Spanish painter and sculptor (1866-1937)

Fernando Cabrera Cantó (1866–1937) was a Spanish painter and sculptor; whose themes ranged from the cheerful and satiric to the darkly morbid. He also did landscapes.

== Biography ==
He began his artistic education at the Real Academia de Bellas Artes de San Carlos in Valencia, where his teacher was a fellow Alcoyano, Lorenzo Casanova. He completed his studies in Madrid, with Casto Plasencia, and in Italy; a study trip made possible by a scholarship from the Diputación provincial de Alicante.

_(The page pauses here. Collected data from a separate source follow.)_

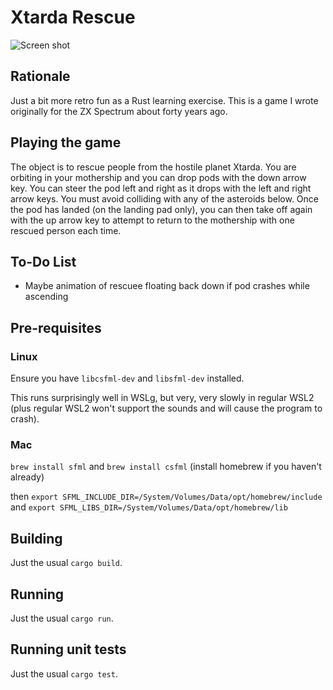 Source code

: # Xtarda Rescue

![Screen shot](https://www.martyndavis.com/wp-content/uploads/2022/12/xtarda.png "")

## Rationale
Just a bit more retro fun as a Rust learning exercise. This is a game I wrote originally
for the ZX Spectrum about forty years ago.

## Playing the game
The object is to rescue people from the hostile planet Xtarda. You are orbiting in your
mothership and you can drop pods with the down arrow key. You can steer the pod left
and right as it drops with the left and right arrow keys. You must avoid colliding with any
of the asteroids below. Once the pod has landed (on the
landing pad only), you can then take off again with the up arrow key to attempt to return
to the mothership with one rescued person each time.

## To-Do List
* Maybe animation of rescuee floating back down if pod crashes while ascending

## Pre-requisites
### Linux

Ensure you have `libcsfml-dev` and `libsfml-dev` installed.

This runs surprisingly well in WSLg, but very, very slowly in regular WSL2 (plus regular
WSL2 won't support the sounds and will cause the program to crash).

### Mac

`brew install sfml` and `brew install csfml` (install homebrew if you haven't already)

then `export SFML_INCLUDE_DIR=/System/Volumes/Data/opt/homebrew/include` and `export SFML_LIBS_DIR=/System/Volumes/Data/opt/homebrew/lib`


## Building
Just the usual `cargo build`.

## Running
Just the usual `cargo run`.

## Running unit tests
Just the usual `cargo test`.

He collaborated with the architect, Vicente Pascual Pastor, in decorating the Casa del Pavo, one of the landmarks of Art Nouveau in Alcoy. His studio would later be located in the front part of that building. For much of his life, he was a teacher at the School of Arts and Crafts. His students included Julio Pascual, the noted enamel and iron artist, José Mataix Monllor, Edmundo Jordá and Agustín Espí Carbonell, a decorative artist, .

He participated in the National Exhibition of Fine Arts; receiving a Second Class prize in 1890 for "Huérfanos" (Orphans), and a First Class prize in 1906 for "Al Abismo" (To the Abyss...). He was also the recipient of awards at the Exposition Universelle (1900) and the Panama–Pacific International Exposition of 1915, in San Francisco.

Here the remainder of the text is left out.